Extracted data entries

============================================================

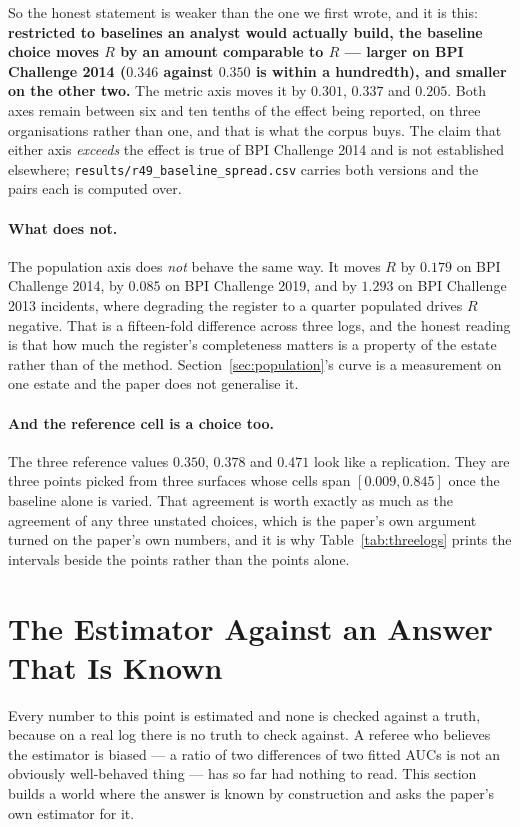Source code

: \documentclass[preprint,12pt]{elsarticle}
\begin{document}
So the honest statement is weaker than the one we first wrote, and it is this:
\textbf{restricted to baselines an analyst would actually build, the baseline
choice moves $R$ by an amount comparable to $R$ --- larger on BPI Challenge
2014 ($0.346$ against $0.350$ is within a hundredth), and smaller on the other
two.} The metric axis moves it by $0.301$, $0.337$ and $0.205$. Both axes
remain between six and ten tenths of the effect being reported, on three
organisations rather than one, and that is what the corpus buys. The claim
that either axis \emph{exceeds} the effect is true of BPI Challenge 2014 and
is not established elsewhere; \texttt{results/r49\_baseline\_spread.csv}
carries both versions and the pairs each is computed over.

\paragraph{What does not.} The population axis does \emph{not} behave the same
way. It moves $R$ by $0.179$ on BPI Challenge 2014, by $0.085$ on BPI
Challenge 2019, and by $1.293$ on BPI Challenge 2013 incidents, where
degrading the register to a quarter populated drives $R$ negative. That is a
fifteen-fold difference across three logs, and the honest reading is that how
much the register's completeness matters is a property of the estate rather
than of the method. Section~\ref{sec:population}'s curve is a measurement on
one estate and the paper does not generalise it.

\paragraph{And the reference cell is a choice too.} The three reference values
$0.350$, $0.378$ and $0.471$ look like a replication. They are three points
picked from three surfaces whose cells span $[0.009, 0.845]$ once the baseline
alone is varied. That agreement is worth exactly as much as the agreement of
any three unstated choices, which is the paper's own argument turned on the
paper's own numbers, and it is why Table~\ref{tab:threelogs} prints the
intervals beside the points rather than the points alone.

\section{The Estimator Against an Answer That Is Known}
\label{sec:sim}

Every number to this point is estimated and none is checked against a truth,
because on a real log there is no truth to check against. A referee who
believes the estimator is biased --- a ratio of two differences of two fitted
AUCs is not an obviously well-behaved thing --- has so far had nothing to read.
This section builds a world where the answer is known by construction and asks
the paper's own estimator for it.
\end{document}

============================================================

Every line above is to be returned exactly, with its pictures removed.

■ **Result of the task**
Source code

: \documentclass[preprint,12pt]{elsarticle}
\begin{document}
So the honest statement is weaker than the one we first wrote, and it is this:
\textbf{restricted to baselines an analyst would actually build, the baseline
choice moves $R$ by an amount comparable to $R$ --- larger on BPI Challenge
2014 ($0.346$ against $0.350$ is within a hundredth), and smaller on the other
two.} The metric axis moves it by $0.301$, $0.337$ and $0.205$. Both axes
remain between six and ten tenths of the effect being reported, on three
organisations rather than one, and that is what the corpus buys. The claim
that either axis \emph{exceeds} the effect is true of BPI Challenge 2014 and
is not established elsewhere; \texttt{results/r49\_baseline\_spread.csv}
carries both versions and the pairs each is computed over.

\paragraph{What does not.} The population axis does \emph{not} behave the same
way. It moves $R$ by $0.179$ on BPI Challenge 2014, by $0.085$ on BPI
Challenge 2019, and by $1.293$ on BPI Challenge 2013 incidents, where
degrading the register to a quarter populated drives $R$ negative. That is a
fifteen-fold difference across three logs, and the honest reading is that how
much the register's completeness matters is a property of the estate rather
than of the method. Section~\ref{sec:population}'s curve is a measurement on
one estate and the paper does not generalise it.

\paragraph{And the reference cell is a choice too.} The three reference values
$0.350$, $0.378$ and $0.471$ look like a replication. They are three points
picked from three surfaces whose cells span $[0.009, 0.845]$ once the baseline
alone is varied. That agreement is worth exactly as much as the agreement of
any three unstated choices, which is the paper's own argument turned on the
paper's own numbers, and it is why Table~\ref{tab:threelogs} prints the
intervals beside the points rather than the points alone.

\section{The Estimator Against an Answer That Is Known}
\label{sec:sim}

Every number to this point is estimated and none is checked against a truth,
because on a real log there is no truth to check against. A referee who
believes the estimator is biased --- a ratio of two differences of two fitted
AUCs is not an obviously well-behaved thing --- has so far had nothing to read.
This section builds a world where the answer is known by construction and asks
the paper's own estimator for it.
\end{document}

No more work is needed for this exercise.